# Math 25b: Honors Linear Algebra and Real Analysis II, Spring 2018

*Announcements*

- This page is in its early stages and will likely change during the next month.

*Course Information*

We'll study of the geometry of functions of several variables, broadly referred to as mathematical analysis. This will include differentiation, integration, and rigorous proofs of analogues of the classical theorems of calculus in a broad setting. The plan is to work through Spivak's *Calculus on manifolds*,* *using Munkres' *Analysis on manifolds* as a guide. One of the central goals of the course is to introduce you to abstract mathematical thinking. Emphasis will be placed on careful reasoning and on learning to understand and construct proofs. Prerequisites: any of Math 23a, 25a, 55a. Many students find 25b more difficult than 25a, so if you took 25a, I would recommend taking 25b only if you got B- or above.

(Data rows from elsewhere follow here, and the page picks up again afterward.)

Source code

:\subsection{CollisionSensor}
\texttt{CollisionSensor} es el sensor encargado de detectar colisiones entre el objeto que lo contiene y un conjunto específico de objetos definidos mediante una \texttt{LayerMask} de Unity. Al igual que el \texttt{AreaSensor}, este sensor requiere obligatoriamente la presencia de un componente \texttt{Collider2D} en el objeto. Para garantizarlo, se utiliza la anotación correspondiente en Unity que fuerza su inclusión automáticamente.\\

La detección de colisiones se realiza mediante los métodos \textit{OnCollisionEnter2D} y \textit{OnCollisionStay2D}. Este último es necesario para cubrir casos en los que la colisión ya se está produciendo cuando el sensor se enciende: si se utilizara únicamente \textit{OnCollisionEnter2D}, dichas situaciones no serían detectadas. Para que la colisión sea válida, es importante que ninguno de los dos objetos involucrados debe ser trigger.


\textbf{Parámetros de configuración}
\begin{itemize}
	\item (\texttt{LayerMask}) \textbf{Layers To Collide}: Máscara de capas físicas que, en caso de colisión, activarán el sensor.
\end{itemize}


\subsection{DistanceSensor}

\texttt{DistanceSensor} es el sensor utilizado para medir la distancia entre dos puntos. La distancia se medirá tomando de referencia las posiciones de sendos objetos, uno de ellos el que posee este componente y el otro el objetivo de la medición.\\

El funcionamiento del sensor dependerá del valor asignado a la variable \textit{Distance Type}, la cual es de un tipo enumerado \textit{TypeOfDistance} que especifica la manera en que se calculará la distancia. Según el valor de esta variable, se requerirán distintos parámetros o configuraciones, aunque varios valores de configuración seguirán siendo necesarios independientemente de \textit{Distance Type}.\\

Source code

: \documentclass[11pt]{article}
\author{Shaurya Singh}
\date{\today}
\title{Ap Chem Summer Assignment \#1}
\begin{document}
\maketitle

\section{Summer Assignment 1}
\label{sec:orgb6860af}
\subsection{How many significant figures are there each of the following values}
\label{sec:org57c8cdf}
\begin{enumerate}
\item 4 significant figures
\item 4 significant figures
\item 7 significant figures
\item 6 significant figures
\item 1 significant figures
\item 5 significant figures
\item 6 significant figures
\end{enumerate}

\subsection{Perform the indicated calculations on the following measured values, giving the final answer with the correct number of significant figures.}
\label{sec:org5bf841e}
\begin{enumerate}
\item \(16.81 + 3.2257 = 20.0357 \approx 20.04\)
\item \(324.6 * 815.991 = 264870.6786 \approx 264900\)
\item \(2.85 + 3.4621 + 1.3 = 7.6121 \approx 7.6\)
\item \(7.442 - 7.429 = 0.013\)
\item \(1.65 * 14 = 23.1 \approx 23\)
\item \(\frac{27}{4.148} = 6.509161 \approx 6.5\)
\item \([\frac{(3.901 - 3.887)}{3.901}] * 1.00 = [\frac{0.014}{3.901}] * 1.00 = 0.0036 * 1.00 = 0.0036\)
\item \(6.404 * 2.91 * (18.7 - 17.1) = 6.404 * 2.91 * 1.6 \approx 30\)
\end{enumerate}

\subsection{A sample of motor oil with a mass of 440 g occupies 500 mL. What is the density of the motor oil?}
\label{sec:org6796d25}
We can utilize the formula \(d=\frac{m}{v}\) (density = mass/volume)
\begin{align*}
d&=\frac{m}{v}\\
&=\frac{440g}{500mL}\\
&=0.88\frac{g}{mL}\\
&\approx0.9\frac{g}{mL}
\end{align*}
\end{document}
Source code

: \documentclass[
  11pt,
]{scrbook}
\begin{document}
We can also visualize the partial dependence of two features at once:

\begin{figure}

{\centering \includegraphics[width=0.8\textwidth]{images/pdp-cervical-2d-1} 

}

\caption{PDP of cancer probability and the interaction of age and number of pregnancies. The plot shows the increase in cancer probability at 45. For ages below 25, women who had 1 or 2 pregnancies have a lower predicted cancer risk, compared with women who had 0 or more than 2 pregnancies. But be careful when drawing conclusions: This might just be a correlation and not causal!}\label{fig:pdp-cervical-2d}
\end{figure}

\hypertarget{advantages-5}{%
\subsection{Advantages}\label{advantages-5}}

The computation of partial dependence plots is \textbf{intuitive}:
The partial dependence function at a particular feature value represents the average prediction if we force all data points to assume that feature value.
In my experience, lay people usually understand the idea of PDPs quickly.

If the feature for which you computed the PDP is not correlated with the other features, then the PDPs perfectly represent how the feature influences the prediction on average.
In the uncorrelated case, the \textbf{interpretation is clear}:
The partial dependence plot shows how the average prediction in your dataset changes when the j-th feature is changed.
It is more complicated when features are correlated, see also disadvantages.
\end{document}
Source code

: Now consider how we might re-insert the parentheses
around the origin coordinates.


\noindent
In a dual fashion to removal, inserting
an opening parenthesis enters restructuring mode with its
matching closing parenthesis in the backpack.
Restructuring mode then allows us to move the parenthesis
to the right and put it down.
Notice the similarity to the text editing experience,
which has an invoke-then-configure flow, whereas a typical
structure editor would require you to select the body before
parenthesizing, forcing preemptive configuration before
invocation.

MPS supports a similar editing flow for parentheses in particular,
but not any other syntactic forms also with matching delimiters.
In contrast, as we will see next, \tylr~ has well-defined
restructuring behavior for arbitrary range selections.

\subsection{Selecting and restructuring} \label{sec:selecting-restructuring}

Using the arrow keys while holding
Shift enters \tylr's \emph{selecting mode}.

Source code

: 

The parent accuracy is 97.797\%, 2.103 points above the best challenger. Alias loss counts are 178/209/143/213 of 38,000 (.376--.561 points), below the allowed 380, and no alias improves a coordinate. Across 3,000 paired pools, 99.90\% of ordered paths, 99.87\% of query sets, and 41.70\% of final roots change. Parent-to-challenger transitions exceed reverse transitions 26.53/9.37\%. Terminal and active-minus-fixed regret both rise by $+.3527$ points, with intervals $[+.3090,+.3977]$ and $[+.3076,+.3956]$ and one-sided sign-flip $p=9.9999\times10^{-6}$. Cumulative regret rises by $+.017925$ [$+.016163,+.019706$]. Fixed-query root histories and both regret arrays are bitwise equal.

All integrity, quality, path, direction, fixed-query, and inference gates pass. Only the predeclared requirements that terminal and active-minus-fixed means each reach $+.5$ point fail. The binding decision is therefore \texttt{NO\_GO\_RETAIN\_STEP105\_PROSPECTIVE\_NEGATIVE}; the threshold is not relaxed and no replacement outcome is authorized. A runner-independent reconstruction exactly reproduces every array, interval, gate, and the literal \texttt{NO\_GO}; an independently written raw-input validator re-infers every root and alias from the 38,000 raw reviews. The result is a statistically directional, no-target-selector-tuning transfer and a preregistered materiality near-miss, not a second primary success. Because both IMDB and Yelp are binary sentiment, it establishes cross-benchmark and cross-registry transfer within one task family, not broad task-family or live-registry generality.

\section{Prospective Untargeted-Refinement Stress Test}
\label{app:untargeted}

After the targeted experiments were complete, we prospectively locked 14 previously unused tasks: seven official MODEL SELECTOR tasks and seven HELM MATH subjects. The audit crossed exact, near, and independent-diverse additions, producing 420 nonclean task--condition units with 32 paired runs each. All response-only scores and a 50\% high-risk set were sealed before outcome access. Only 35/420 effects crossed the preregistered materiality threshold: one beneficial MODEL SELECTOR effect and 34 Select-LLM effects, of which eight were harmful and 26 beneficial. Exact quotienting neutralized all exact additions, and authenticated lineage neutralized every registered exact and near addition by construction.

**Grading**: Weekly homeworks (30%), two midterms (40%), final exam (30%)

**Contact Info**

- Bena Tshishiku (Lecturer) bena at math.harvard.edu

*Course Events*

**Class:** MWF 10-11am in SC 507

**Section:**

**Math Night (collaborative homework session): **Monday 8-10pm, Leverett House Dining Hall (more info)

**Office Hours. **

- Bena: Monday and Friday 3-4 in SC 232, or by appointment in SC 525

### Important Dates

- Drop deadline:
- Midterm 1: Wednesday, Feb 28
- Midterm 2: Wednesday, April 4
- Final exam:

*Homework*

There will be 10 assignments posted below as the semester progresses. Homework will be due each Wednesday before 10am in the CA's mailboxes on the 2nd floor of the Science Center.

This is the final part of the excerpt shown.